Making it personal starts with one person: you. This isn’t easy. Especially early in your career, you’ll want to get right to the point and make your case for fear people will think you’re not smart enough or focused enough on work. As a result, you’ll hesitate to make it personal — worrying instead about seeming professional, more mature, or unaffected.
But you’ll never go as far as you want — and as your big bet requires — if you can’t make it personal. That will require you to get comfortable with people — asking what makes them tick — and to get comfortable with yourself and what makes you tick.
Making big bets requires working with people who bring expertise and capacity, but who may not be driven to this sort of work naturally.
To recruit an unlikely partner, you have to get to know them first.
Here are some of the ways to make it personal:
- Be open.
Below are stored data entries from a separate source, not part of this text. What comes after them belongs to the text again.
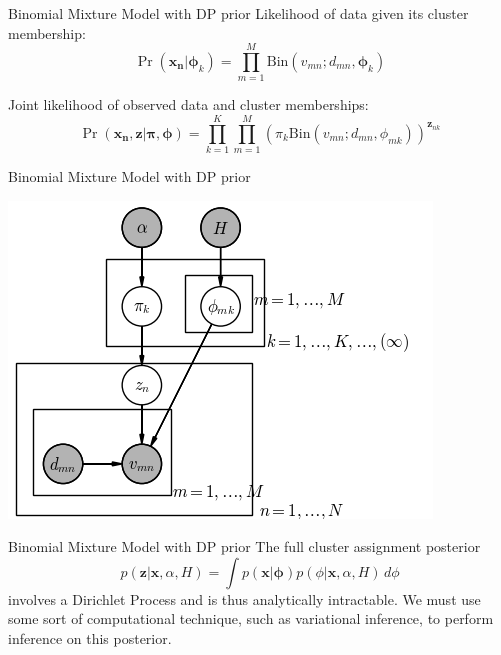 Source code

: \documentclass{beamer}
\newcommand{\bx}{\ensuremath{\mathbf{x}}}
\newcommand{\bz}{\ensuremath{\mathbf{z}}}
\newcommand{\bphi}{\ensuremath{\bm{\phi}}}
\begin{document}
\begin{frame}{Binomial Mixture Model with DP prior}
Likelihood of data given its cluster membership:
\begin{equation*} \label{eq:xlikelihood}
\Pr(\mathbf{x_n} | \bphi_k) = \prod\limits_{m=1}^M \mathrm{Bin}(v_{mn}; d_{mn}, \bphi_k)
\end{equation*}

\pause
Joint likelihood of observed data and cluster memberships:
\begin{equation*}
\Pr(\mathbf{x_n}, \bz | \bm{\pi}, \bphi) = \prod\limits_{k=1}^K \prod\limits_{m=1}^M \left(\pi_k \mathrm{Bin}(v_{mn}; d_{mn}, \phi_{mk})\right)^{\bz_{nk}}
\end{equation*}
\end{frame}

\begin{frame}{Binomial Mixture Model with DP prior}
\centerline{\includegraphics[scale=0.70]{images/multi_pgm.png}}
\end{frame}

\begin{frame}{Binomial Mixture Model with DP prior}
The full cluster assignment posterior 
\begin{equation*}
p(\bz | \bx, \alpha, H) = \int p(\bx | \mathbf{\phi}) p(\phi | \bx, \alpha, H) \, d\phi
\end{equation*}
involves a Dirichlet Process and is thus analytically intractable. We must use some sort of computational technique, such as variational inference, to perform inference on this posterior.
\end{frame}
\end{document}

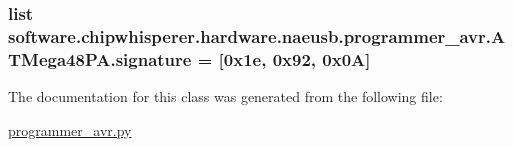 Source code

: \subsubsection[{signature}]{\setlength{\rightskip}{0pt plus 5cm}list software.\+chipwhisperer.\+hardware.\+naeusb.\+programmer\+\_\+avr.\+A\+T\+Mega48\+P\+A.\+signature = \mbox{[}0x1e, 0x92, 0x0\+A\mbox{]}\hspace{0.3cm}{\ttfamily [static]}}\label{classsoftware_1_1chipwhisperer_1_1hardware_1_1naeusb_1_1programmer__avr_1_1ATMega48PA_a86ccd541d3d0866f7fdebdd06a7b7073}


The documentation for this class was generated from the following file\+:\begin{DoxyCompactItemize}
\item 
\hyperlink{programmer__avr_8py}{programmer\+\_\+avr.\+py}\end{DoxyCompactItemize}
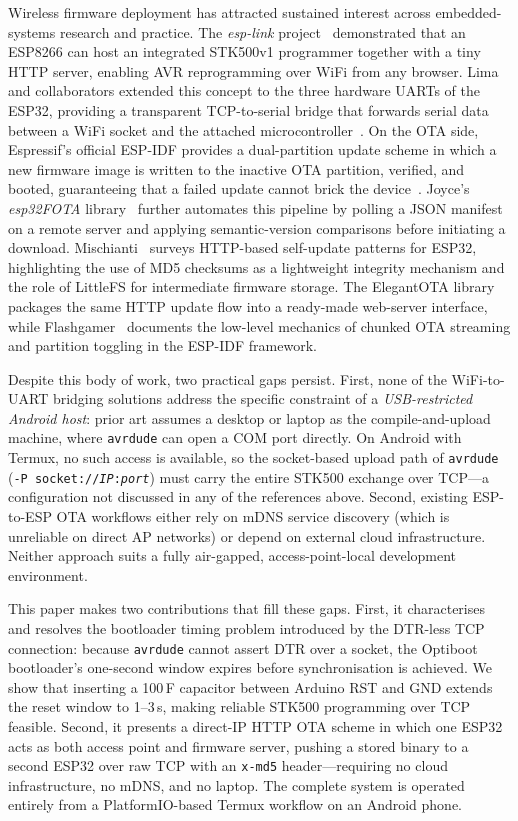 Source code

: \documentclass[conference]{IEEEtran}
\begin{document}
Wireless firmware deployment has attracted sustained interest across
embedded-systems research and practice.
The \textit{esp-link} project~\cite{esplink} demonstrated that an ESP8266
can host an integrated STK500v1 programmer together with a tiny HTTP server,
enabling AVR reprogramming over WiFi from any browser.
Lima and collaborators extended this concept to the three hardware UARTs of
the ESP32, providing a transparent TCP-to-serial bridge that forwards serial
data between a WiFi socket and the attached microcontroller~\cite{esp32bridge}.
On the OTA side, Espressif's official ESP-IDF provides a dual-partition update
scheme in which a new firmware image is written to the inactive OTA partition,
verified, and booted, guaranteeing that a failed update cannot brick the
device~\cite{espressifota}.
Joyce's \textit{esp32FOTA} library~\cite{esp32fota} further automates this
pipeline by polling a JSON manifest on a remote server and applying
semantic-version comparisons before initiating a download.
Mischianti~\cite{mischianti} surveys HTTP-based self-update patterns for
ESP32, highlighting the use of MD5 checksums as a lightweight integrity
mechanism and the role of LittleFS for intermediate firmware storage.
The ElegantOTA library~\cite{elegantota} packages the same HTTP update flow
into a ready-made web-server interface, while Flashgamer~\cite{flashgamer}
documents the low-level mechanics of chunked OTA streaming and partition
toggling in the ESP-IDF framework.

Despite this body of work, two practical gaps persist.
First, none of the WiFi-to-UART bridging solutions address the specific
constraint of a \emph{USB-restricted Android host}: prior art assumes a
desktop or laptop as the compile-and-upload machine, where \texttt{avrdude}
can open a COM port directly.
On Android with Termux, no such access is available, so the socket-based
upload path of \texttt{avrdude} (\texttt{-P socket://\textit{IP}:\textit{port}})
must carry the entire STK500 exchange over TCP---a configuration not discussed
in any of the references above.
Second, existing ESP-to-ESP OTA workflows either rely on mDNS service
discovery (which is unreliable on direct AP networks) or depend on external
cloud infrastructure.
Neither approach suits a fully air-gapped, access-point-local development
environment.

This paper makes two contributions that fill these gaps.
First, it characterises and resolves the bootloader timing problem introduced
by the DTR-less TCP connection: because \texttt{avrdude} cannot assert DTR
over a socket, the Optiboot bootloader's one-second window expires before
synchronisation is achieved.
We show that inserting a 100\,\textmu F capacitor between Arduino RST and GND
extends the reset window to 1--3\,s, making reliable STK500 programming over
TCP feasible.
Second, it presents a direct-IP HTTP OTA scheme in which one ESP32 acts as
both access point and firmware server, pushing a stored binary to a second
ESP32 over raw TCP with an \texttt{x-md5} header---requiring no cloud
infrastructure, no mDNS, and no laptop.
The complete system is operated entirely from a PlatformIO-based Termux
workflow on an Android phone.
\end{document}
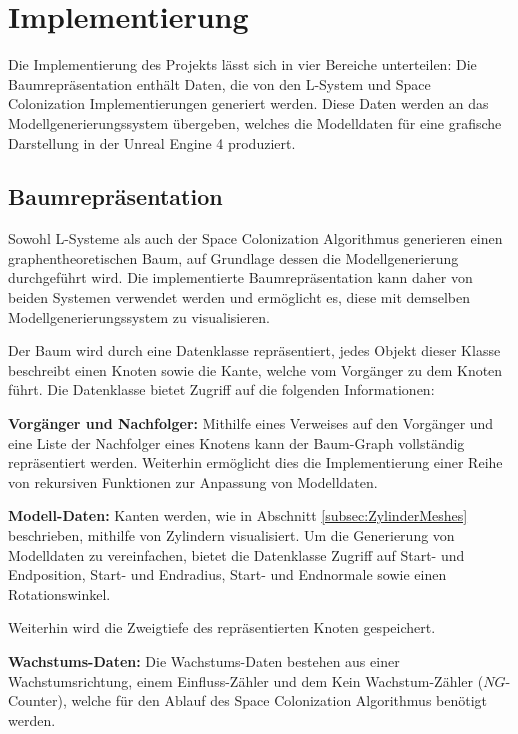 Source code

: \chapter{Implementierung}


Die Implementierung des Projekts lässt sich in vier Bereiche unterteilen: Die Baumrepräsentation enthält Daten, die von den L-System und Space Colonization Implementierungen generiert werden. Diese Daten werden an das Modellgenerierungssystem übergeben, welches die Modelldaten für eine grafische Darstellung in der Unreal Engine 4 produziert.


\section{Baumrepräsentation}

Sowohl L-Systeme als auch der Space Colonization Algorithmus generieren einen graphentheoretischen Baum, auf Grundlage dessen die Modellgenerierung durchgeführt wird. Die implementierte Baumrepräsentation kann daher von beiden Systemen verwendet werden und ermöglicht es, diese mit demselben Modellgenerierungssystem zu visualisieren.

Der Baum wird durch eine Datenklasse repräsentiert, jedes Objekt dieser Klasse beschreibt einen Knoten sowie die Kante, welche vom Vorgänger zu dem Knoten führt. Die Datenklasse bietet Zugriff auf die folgenden Informationen:

\begin{description}
	\item \textbf{Vorgänger und Nachfolger:} Mithilfe eines Verweises auf den Vorgänger und eine Liste der Nachfolger eines Knotens kann der Baum-Graph vollständig repräsentiert werden. Weiterhin ermöglicht dies die Implementierung einer Reihe von rekursiven Funktionen zur Anpassung von Modelldaten.\\
	
	\item \textbf{Modell-Daten:} Kanten werden, wie in Abschnitt \ref{subsec:ZylinderMeshes} beschrieben, mithilfe von Zylindern visualisiert. Um die Generierung von Modelldaten zu vereinfachen, bietet die Datenklasse Zugriff auf Start- und Endposition, Start- und Endradius, Start- und Endnormale sowie einen Rotationswinkel. 
	
	Weiterhin wird die Zweigtiefe des repräsentierten Knoten gespeichert.\\
	
	\item \textbf{Wachstums-Daten:} Die Wachstums-Daten bestehen aus einer Wachstumsrichtung, einem Einfluss-Zähler und dem \glqq Kein Wachstum\grqq-Zähler ($NG$-Counter), welche für den Ablauf des Space Colonization Algorithmus benötigt werden.	
\end{description}

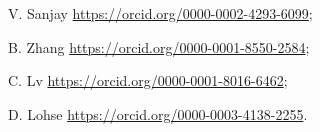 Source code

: \documentclass{jfm}
\begin{document}

V. Sanjay \href{https://orcid.org/0000-0002-4293-6099}{https://orcid.org/0000-0002-4293-6099}; 

B. Zhang \href{https://orcid.org/0000-0001-8550-2584}{https://orcid.org/0000-0001-8550-2584};

C. Lv \href{https://orcid.org/0000-0001-8016-6462}{https://orcid.org/0000-0001-8016-6462};

D. Lohse \href{https://orcid.org/0000-0003-4138-2255}{https://orcid.org/0000-0003-4138-2255}. \\




\end{document}
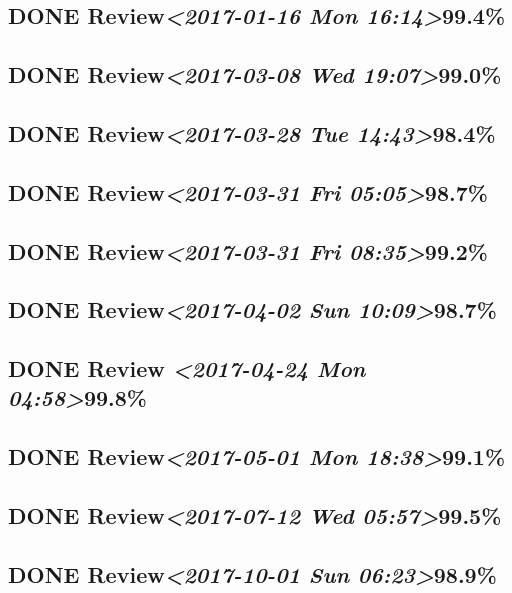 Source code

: \documentclass[11pt]{ctexart}
\begin{document}
\subsection{{\bfseries\sffamily DONE} Review\textit{<2017-01-16 Mon 16:14>}99.4\%}
\label{sec:org3b95c8a}
\subsection{{\bfseries\sffamily DONE} Review\textit{<2017-03-08 Wed 19:07>}99.0\%}
\label{sec:orgd1f3a3e}
\subsection{{\bfseries\sffamily DONE} Review\textit{<2017-03-28 Tue 14:43>}98.4\%}
\label{sec:org001b168}
\subsection{{\bfseries\sffamily DONE} Review\textit{<2017-03-31 Fri 05:05>}98.7\%}
\label{sec:orgb1094d2}
\subsection{{\bfseries\sffamily DONE} Review\textit{<2017-03-31 Fri 08:35>}99.2\%}
\label{sec:org30d2702}
\subsection{{\bfseries\sffamily DONE} Review\textit{<2017-04-02 Sun 10:09>}98.7\%}
\label{sec:org6df6b4e}
\subsection{{\bfseries\sffamily DONE} Review \textit{<2017-04-24 Mon 04:58>}99.8\%}
\label{sec:org6b31ed5}
\subsection{{\bfseries\sffamily DONE} Review\textit{<2017-05-01 Mon 18:38>}99.1\%}
\label{sec:org3739533}
\subsection{{\bfseries\sffamily DONE} Review\textit{<2017-07-12 Wed 05:57>}99.5\%}
\label{sec:org2d34ea6}
\subsection{{\bfseries\sffamily DONE} Review\textit{<2017-10-01 Sun 06:23>}98.9\%}
\label{sec:org9a0deb9}
\end{document}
Allies may come in unexpected packages, and it is important to be ready to connect with people who share your goal and passion even if they aren’t the teammates you expect.
- Stop digging. When you screw up, own it and apologize, either in person or in a way that sets the foundation for future collaboration. Doubling down can get attention, but stop digging if you want to get results.
- Build relationships through a trusted intermediary. A mutual friend can help start the conversation — and keep it going, even when times are tough.
- Be vulnerable. Opening up about your values, hopes, and fears will help others do the same.
- Start early and keep looking. Find common ground before you need it. And don’t stop until you find the right person for help.
From the book:
In the midst of a famine crisis in East Africa, I had to learn how to make a big bet personal. By forming real bonds of friendship and even confiding my own emotions on the issue, I found unlikely allies and novel avenues to address a hunger crisis. Making big bets will require you to get comfortable with people, even people with whom you disagree on almost everything. I made those kinds of connections by asking what makes people tick and getting comfortable with what made me tick.